(slightly OT): Python and linux - very cool

Donovan Rebbechi elflord at panix.com
Mon Aug 5 04:20:34 EDT 2002


In article <ad496f8.0208020154.c39852e at posting.google.com>, Ville Vainio wrote:
> TuxTrax at fortress.tuxnet.net (TuxTrax) wrote in message news:<slrnakjms5.ocs.TuxTrax at fortress.tuxnet>...
> 
>> I'm giddy with delight. Python is free. FREE! And it beats VB
>> senseless! (IMHO)
> 
> Good for you. Expect your cheerful mood to continue - Python beats
> most other languages senseless, too 

I don't think that's really accurate. There are a lot of languages, that make 
different design choices, and have fundamentally different strengths/weaknesses
to python. Python is a sort of best-of-breed though, IMO.

> (I'm not sure about various
> functional programming languages - they can be very elegant, but seem
> to be quite impractical for many problems, and hard to grok). After a

One thing I like about Python is that it supports useful functional programming
constructs: lambda functions, map, reduce, etc. 
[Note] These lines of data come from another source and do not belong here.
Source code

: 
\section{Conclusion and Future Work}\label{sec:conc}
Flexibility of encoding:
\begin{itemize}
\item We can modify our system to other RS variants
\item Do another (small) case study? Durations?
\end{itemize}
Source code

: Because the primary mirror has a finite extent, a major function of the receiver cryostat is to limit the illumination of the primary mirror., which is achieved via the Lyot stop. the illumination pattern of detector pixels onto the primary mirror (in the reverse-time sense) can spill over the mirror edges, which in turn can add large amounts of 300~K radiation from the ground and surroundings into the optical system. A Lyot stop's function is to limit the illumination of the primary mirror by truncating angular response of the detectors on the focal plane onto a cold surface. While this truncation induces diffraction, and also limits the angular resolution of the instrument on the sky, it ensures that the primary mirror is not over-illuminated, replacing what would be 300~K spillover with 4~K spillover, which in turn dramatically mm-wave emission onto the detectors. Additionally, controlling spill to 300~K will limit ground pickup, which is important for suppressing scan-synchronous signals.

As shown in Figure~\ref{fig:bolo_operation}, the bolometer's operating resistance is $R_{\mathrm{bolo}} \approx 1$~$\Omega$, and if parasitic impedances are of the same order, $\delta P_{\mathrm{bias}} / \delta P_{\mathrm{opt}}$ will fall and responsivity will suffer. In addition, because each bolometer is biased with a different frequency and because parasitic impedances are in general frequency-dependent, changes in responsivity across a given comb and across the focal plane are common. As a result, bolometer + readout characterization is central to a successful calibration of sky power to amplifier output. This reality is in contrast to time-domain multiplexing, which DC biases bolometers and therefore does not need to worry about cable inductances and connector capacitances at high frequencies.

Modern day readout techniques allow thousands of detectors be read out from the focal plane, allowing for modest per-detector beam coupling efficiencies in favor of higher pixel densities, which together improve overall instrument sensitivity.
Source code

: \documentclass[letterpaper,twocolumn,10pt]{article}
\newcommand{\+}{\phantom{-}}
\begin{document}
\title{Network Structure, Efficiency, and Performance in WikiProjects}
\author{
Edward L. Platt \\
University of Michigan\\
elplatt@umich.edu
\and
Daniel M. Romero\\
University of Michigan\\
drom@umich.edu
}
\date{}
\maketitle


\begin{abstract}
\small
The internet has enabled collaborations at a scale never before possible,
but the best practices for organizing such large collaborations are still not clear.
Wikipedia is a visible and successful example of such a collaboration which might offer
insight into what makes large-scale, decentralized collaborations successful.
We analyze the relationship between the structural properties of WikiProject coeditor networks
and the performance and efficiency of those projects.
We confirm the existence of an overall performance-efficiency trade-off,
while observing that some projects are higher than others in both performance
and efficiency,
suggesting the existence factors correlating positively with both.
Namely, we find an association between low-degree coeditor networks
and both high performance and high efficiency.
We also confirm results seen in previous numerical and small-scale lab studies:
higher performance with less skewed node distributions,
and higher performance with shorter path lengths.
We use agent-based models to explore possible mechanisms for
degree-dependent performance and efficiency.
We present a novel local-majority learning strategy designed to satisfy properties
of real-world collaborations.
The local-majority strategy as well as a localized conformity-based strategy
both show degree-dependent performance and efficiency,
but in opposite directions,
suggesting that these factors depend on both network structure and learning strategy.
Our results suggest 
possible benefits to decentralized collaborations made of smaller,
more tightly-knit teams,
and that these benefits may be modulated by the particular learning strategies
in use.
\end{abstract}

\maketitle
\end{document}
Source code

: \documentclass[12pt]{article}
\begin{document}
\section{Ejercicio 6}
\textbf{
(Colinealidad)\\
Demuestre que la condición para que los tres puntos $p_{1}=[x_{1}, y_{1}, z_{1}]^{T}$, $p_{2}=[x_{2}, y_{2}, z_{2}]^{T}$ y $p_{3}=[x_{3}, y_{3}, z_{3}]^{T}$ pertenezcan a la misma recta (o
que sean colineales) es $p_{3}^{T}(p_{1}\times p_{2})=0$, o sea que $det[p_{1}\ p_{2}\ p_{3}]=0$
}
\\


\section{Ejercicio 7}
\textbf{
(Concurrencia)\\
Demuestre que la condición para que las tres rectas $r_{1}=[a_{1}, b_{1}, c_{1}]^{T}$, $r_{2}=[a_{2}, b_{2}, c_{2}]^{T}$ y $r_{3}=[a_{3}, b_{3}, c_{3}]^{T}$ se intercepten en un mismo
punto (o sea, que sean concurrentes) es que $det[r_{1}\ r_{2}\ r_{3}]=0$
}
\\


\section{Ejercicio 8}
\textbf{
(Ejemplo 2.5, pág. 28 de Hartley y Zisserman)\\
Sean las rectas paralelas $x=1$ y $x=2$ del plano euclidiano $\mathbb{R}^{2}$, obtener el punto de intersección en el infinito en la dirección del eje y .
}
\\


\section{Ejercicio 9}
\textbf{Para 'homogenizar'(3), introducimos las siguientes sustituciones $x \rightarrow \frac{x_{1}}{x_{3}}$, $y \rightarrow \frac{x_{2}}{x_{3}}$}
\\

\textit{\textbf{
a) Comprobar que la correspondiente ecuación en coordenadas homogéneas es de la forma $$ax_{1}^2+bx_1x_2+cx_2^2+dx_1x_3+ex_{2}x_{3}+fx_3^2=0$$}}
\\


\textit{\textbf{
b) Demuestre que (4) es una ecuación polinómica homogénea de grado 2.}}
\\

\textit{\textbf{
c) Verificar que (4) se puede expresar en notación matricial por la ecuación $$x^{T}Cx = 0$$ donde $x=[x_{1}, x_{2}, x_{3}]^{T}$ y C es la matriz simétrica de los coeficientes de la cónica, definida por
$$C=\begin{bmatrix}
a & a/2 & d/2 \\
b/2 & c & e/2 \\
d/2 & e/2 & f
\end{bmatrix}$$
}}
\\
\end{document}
> while of doing things the Python way, doing the same things in other
> languages feels like a real drag. There's very little "grunt work"
> that makes people opt for software architect/whatever role instead of
> a "normal" programmer. There's a very short time between
> understand-how-it-should-work and a working implementation, which
> makes it ideal for impatient people (which probably applies for 90% of
> programmers :)

This is very useful for some things -- for example, the new programmer really
shouldn't have to fight with a compiler. Likewise, people who use programming
languages as tools, rather than tools to develop tools will probably want 
something like this.

On the other hand, serious infrastructure development tends to require 
scalable statically typed programming tools, such as C,C++, Eiffel, and Java.